It may all just come out as meaningless drivel, and if so, whoopsie! But I hope some of these ideas prove useful in your games! So, without further adieu...

Item #1 - What is a Wound worth?

A wound is worth 6.8 *grin*

I like to use overly simple math to guide me in the right direction in my games. I find that trying too hard to calculate exact odds or evaluate situations boggles your brain down during a match and gives your opponent the initiative, but having a few simple rules to follow makes your Cheat decisions easier and allows you to focus more on multi-turn play.

To start with, you need a baseline metric to gauge the value of the cards in your hand. This changes from match to match and crew to crew, but usually it is pretty easy to figure out.

My normal metric is as follows-

Weak and Moderate cards - face value

Severe Cards - face value + 5

Red Jokers - 25

Black Joker - 5 x Turns Remaining

Note that the Black Joker is an obvious anomaly. Its only value is that if it is in your hand it cannot be flipped from the fate deck, hence why its value declines overtime. 5xturn count is entirely arbitrary and I discard or change this all the time based on hunches/ how ****ty I will feel if I flip the black joker two turns from now!
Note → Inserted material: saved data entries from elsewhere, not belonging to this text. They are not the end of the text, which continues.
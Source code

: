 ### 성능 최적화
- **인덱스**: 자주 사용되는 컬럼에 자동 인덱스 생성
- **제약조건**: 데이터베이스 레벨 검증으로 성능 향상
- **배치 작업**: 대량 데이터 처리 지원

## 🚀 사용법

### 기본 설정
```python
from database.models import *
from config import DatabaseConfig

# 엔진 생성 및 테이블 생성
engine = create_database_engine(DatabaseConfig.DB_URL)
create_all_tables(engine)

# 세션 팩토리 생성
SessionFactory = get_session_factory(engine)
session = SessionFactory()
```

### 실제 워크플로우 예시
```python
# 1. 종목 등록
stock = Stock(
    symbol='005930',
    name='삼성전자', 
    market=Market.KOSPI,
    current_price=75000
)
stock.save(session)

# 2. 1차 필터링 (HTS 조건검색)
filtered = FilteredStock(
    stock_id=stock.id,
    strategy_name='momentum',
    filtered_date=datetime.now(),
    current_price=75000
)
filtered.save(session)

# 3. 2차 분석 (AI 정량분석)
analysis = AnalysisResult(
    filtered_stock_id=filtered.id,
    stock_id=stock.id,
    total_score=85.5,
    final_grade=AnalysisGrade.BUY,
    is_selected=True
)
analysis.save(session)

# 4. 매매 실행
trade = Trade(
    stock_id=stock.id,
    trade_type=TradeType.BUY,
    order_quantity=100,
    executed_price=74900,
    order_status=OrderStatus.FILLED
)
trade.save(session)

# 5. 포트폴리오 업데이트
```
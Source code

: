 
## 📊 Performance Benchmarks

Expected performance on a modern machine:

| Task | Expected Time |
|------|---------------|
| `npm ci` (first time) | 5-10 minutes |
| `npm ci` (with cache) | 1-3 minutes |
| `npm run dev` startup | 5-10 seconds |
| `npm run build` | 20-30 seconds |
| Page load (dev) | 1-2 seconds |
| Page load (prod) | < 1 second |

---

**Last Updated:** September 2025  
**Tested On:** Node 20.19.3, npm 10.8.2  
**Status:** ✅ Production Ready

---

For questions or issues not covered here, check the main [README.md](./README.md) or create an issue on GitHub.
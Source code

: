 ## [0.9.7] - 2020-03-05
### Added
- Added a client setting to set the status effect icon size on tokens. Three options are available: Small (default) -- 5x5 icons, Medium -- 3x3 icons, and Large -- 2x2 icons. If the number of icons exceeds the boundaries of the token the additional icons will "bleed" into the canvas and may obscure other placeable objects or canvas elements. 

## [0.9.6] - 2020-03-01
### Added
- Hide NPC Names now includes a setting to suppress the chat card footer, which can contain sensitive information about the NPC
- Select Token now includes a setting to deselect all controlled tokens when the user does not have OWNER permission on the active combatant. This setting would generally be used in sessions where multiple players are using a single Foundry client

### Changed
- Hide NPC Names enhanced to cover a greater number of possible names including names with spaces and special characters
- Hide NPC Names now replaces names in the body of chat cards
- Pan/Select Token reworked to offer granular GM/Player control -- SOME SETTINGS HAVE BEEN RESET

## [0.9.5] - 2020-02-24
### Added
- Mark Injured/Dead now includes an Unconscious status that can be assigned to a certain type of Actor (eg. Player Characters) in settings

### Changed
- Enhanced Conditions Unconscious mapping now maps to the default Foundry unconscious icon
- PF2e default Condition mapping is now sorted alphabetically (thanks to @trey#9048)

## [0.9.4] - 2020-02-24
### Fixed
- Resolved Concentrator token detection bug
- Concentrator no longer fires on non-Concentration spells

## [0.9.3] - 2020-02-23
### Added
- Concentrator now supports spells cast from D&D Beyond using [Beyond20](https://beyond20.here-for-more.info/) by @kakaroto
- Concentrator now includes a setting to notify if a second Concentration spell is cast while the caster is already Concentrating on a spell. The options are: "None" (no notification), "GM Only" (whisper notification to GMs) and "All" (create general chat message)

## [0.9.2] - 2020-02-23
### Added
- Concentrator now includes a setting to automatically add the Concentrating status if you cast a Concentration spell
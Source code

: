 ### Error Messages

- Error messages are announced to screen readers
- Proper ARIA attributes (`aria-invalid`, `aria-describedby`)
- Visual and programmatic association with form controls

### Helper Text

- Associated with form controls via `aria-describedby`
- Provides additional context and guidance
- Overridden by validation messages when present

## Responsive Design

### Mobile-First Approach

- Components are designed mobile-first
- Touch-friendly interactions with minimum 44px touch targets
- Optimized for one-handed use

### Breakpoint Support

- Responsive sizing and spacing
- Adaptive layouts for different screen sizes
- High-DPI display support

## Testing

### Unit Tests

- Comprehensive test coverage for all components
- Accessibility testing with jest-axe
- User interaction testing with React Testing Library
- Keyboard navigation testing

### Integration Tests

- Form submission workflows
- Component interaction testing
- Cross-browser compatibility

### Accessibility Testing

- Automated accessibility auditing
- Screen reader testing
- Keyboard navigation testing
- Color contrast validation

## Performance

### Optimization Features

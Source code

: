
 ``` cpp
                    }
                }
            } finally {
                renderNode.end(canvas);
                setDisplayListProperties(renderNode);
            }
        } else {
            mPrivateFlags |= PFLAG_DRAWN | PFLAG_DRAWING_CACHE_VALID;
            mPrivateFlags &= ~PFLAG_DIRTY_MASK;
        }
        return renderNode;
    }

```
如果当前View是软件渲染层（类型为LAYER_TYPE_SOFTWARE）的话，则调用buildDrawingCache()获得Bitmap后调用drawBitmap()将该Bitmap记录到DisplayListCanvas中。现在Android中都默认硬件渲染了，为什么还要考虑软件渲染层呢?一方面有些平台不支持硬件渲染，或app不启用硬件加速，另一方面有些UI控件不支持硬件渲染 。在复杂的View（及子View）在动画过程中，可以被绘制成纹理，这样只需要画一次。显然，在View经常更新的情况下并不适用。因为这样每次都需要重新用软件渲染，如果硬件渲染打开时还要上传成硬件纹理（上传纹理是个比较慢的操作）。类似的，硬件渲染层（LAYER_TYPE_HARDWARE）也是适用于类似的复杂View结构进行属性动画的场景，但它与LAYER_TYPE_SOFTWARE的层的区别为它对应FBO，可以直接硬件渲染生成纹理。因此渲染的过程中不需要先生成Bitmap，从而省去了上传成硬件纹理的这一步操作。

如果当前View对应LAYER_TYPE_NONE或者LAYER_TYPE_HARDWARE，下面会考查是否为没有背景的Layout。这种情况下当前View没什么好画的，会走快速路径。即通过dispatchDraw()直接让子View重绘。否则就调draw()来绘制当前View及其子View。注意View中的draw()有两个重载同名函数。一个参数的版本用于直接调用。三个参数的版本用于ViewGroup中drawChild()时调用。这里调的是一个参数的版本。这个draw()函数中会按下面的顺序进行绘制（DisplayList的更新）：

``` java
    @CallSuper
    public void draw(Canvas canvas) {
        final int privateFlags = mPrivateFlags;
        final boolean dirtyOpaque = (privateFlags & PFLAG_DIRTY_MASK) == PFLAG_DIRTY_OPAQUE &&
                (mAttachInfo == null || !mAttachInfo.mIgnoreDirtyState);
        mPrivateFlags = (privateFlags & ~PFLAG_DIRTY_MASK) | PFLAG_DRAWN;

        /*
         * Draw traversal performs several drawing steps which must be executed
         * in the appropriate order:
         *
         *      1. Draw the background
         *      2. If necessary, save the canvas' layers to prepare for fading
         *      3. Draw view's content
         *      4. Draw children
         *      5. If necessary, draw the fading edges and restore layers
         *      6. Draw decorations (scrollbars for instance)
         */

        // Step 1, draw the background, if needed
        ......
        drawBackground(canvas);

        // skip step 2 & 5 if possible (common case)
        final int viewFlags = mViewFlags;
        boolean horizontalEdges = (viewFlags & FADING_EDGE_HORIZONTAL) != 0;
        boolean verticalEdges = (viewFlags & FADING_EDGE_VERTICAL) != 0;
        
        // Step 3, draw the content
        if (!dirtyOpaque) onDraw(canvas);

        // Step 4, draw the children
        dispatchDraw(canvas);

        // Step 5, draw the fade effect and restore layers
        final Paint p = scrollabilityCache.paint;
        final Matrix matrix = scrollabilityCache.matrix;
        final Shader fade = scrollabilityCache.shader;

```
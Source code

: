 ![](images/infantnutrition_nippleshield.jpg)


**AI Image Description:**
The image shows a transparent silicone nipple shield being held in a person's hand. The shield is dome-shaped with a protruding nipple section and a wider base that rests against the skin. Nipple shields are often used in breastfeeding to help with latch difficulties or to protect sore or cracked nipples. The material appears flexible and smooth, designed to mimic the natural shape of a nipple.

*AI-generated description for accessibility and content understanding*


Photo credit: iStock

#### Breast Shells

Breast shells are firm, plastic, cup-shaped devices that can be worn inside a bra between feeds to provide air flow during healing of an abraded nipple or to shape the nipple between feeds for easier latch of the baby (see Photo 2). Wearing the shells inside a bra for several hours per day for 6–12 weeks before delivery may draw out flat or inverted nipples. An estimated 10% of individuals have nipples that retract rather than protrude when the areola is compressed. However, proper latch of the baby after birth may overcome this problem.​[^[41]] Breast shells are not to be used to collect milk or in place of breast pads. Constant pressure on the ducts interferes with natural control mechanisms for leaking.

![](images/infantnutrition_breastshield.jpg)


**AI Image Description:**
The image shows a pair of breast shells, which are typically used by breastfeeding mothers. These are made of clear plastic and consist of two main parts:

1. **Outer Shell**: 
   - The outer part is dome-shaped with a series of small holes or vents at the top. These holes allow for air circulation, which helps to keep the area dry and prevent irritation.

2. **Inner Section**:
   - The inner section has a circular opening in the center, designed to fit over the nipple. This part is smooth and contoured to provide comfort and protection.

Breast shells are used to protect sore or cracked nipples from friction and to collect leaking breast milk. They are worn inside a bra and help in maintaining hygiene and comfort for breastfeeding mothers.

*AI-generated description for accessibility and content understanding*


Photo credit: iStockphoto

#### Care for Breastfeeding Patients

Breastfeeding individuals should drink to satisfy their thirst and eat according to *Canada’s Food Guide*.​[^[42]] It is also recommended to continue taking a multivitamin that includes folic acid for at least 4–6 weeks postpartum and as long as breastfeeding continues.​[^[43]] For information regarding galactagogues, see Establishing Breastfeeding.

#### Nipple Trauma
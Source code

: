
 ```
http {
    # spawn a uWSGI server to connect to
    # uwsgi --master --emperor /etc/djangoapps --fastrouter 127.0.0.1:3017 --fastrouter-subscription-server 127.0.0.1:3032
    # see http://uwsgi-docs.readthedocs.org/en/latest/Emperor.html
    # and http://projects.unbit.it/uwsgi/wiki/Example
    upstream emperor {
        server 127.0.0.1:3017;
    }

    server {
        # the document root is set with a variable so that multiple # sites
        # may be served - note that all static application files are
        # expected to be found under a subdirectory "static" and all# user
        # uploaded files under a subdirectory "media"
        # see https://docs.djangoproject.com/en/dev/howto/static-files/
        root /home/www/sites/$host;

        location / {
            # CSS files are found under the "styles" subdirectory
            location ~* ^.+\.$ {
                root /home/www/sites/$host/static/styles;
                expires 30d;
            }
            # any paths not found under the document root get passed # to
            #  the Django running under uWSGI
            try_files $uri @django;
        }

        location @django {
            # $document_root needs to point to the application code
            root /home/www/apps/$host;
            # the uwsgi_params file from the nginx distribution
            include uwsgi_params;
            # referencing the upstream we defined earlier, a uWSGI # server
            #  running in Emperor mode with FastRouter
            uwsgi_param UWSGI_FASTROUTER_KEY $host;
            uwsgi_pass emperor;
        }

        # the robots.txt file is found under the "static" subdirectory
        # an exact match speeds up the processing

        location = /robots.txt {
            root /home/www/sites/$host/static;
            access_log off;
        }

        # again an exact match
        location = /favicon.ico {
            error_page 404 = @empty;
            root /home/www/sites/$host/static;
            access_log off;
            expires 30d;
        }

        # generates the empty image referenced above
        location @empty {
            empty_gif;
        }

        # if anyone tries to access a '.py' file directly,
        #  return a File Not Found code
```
There are of course myriad crew selection factors that weigh on the value of the Black Joker. Note that this value is only considered during the discard phase or when forced to discard cards. It does not add to the hand value discussed below.

There are of course reasons you might tailor this. Maybe you have an ability that requires you to discard cards, using Jack Daw, or facing a bunch of Headshot/Decapitate. In that case, you may arbitrarily raise the value of cards by 2-3 to account for the intangible value of having control cards to discard.

Maybe you have the ability to draw cards, causing you to lower the value of your cards. (Lowering the value doesn't make them less useful, it just increases the likelihood that you will use them!)

Another variable is to weight cards based on suit, I tend to give +5 to masks when the Viktorias are in range of a juicy whirlwind opportunity!

So, assuming you draw six cards per turn, you will draw about 38 cards during the Scrap. If you draw 7 cards, this would be 45, etc. Note that models like the librarian can complicate things - I tend to just call the need to discard a card of a particular suit vs. the 7th card a push and just use 38 to keep it simple.

Note, your Sue, Jakob Lynch, etc. players who draw additional cards during the game face a tough decision here, do you want to include those potential draws in your strategic calculations (playing loose) or do you want to consider them a mid-match potential bonus, but not to be relied upon (playing tight). Note the alternative is to just lower the value of the cards as discussed above.

So given a 38 total card draw and a 8.84 average card value (don't include BJ here), you get an average hand value of 53 per turn, for a total of about 340 for the match. This is the numerator to determine a wounds value for the game. The denominator is simply the number of wounds needed to guarantee victory. I use the number of wounds in the enemy crew, as that just fundamentally how I play, but YMMV.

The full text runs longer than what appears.